Retry across Elasticsearch instances is doable in both cases. ~~In main case an additional retry layer can be added on top of this, while in alternative to reuse existing retry layer we would need to change responses/errors in this layer to signal retry layer that it's ok to retry.~~ EDIT: In both cases a new retry logic will be needed.

ktff avatar May 24 '22 12:05 ktff

I think the ability for it to retry across Elasticsearch instances will be important (though maybe @lmanners or @sim0nx can weigh in, as users).

Yes this is definitely important.

sim0nx avatar May 24 '22 14:05 sim0nx

I think ARC would behave similarly to if it was just a single-load balanced endpoint so this is probably ok (i.e. if Vector was pointed at a load balancer that balanced across multiple ES instances).

That's a good point. In that case I also think alternative makes more sense.

ktff avatar May 24 '22 15:05 ktff

@bruceg it would be good to get your thoughts on this.

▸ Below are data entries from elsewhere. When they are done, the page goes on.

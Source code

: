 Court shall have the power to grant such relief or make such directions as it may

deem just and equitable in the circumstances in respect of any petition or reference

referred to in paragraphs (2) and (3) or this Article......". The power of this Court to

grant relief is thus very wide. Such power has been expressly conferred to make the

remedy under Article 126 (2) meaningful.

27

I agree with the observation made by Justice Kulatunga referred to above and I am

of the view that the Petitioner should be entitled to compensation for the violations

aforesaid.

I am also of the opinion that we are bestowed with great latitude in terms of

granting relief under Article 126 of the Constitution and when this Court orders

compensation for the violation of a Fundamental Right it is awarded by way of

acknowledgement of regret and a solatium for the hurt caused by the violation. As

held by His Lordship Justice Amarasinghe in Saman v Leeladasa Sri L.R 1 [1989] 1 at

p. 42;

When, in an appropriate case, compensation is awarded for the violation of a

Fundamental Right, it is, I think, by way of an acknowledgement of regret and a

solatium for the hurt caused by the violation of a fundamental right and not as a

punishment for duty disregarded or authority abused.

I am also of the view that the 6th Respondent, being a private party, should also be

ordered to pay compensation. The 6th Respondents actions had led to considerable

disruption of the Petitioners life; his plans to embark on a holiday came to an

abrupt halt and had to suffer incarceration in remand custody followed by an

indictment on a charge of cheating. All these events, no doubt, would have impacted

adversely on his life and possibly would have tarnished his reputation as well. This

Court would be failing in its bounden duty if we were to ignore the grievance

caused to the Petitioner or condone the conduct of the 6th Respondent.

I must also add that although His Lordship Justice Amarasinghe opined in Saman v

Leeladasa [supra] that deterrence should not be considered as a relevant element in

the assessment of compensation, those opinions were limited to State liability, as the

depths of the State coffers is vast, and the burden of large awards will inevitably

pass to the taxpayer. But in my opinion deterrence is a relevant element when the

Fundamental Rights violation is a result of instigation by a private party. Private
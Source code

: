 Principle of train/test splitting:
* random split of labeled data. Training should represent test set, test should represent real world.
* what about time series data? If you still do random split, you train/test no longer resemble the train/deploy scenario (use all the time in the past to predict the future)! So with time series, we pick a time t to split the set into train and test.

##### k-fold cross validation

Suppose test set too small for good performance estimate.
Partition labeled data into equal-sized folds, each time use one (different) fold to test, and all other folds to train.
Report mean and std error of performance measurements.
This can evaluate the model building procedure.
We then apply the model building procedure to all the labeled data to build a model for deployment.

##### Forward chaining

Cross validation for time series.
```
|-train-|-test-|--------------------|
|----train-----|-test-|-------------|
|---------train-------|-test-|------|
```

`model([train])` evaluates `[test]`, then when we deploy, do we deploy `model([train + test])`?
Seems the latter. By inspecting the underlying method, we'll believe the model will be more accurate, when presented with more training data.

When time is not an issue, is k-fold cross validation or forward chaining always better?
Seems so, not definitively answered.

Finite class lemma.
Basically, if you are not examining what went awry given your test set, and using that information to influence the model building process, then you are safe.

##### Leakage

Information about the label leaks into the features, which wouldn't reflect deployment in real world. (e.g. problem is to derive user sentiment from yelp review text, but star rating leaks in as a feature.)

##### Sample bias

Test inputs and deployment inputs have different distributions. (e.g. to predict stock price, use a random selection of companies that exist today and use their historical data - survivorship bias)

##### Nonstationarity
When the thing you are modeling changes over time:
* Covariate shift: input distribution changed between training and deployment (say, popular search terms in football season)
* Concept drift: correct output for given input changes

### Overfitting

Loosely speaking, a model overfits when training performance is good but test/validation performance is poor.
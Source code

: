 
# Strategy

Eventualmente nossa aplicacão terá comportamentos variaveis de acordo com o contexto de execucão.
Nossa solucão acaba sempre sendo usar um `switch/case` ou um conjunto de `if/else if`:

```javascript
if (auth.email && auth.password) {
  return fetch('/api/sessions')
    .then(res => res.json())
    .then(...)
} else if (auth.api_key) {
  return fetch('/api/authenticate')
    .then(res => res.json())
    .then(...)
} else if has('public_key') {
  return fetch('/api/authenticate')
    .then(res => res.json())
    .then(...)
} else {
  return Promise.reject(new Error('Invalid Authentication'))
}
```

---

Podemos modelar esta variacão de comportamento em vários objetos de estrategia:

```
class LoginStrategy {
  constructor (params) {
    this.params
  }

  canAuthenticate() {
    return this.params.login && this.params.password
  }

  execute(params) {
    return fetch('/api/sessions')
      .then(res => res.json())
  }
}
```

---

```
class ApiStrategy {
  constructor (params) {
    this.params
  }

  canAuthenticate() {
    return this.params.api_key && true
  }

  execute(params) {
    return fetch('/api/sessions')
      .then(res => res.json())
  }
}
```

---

ktff avatar Jun 01 '22 13:06 ktff

I think this situation demonstrates a problem with the layering model as it stands:

  • We want to be able to retry on different hosts, so the distribution layer needs to go below retry.
  • We want the distribution layer to have concurrency managed by ARC, so the ARC layer needs to go below distribution.
  • We want retries to increase the effective RTT and back-off concurrency, so the retry layer needs to go below ARC.

Obviously, we can't do all three at the same time.

I think I agree with @jszwedko's analysis in general. As a layer this would fit best below retry. ARC is intended to manage concurrency in general, and does considerable averaging of RTTs before using its statistics. If the collection of ES instances have at least similar RTT characteristics, ARC will be able to manage them as though they were once instance. Tweaking the AWMA parameters may help bring more chaotic distributions into coherence as well. If the distribution layer needs RTT statistics, we could possibly split out a shared statistics gathering layer that could be used by both.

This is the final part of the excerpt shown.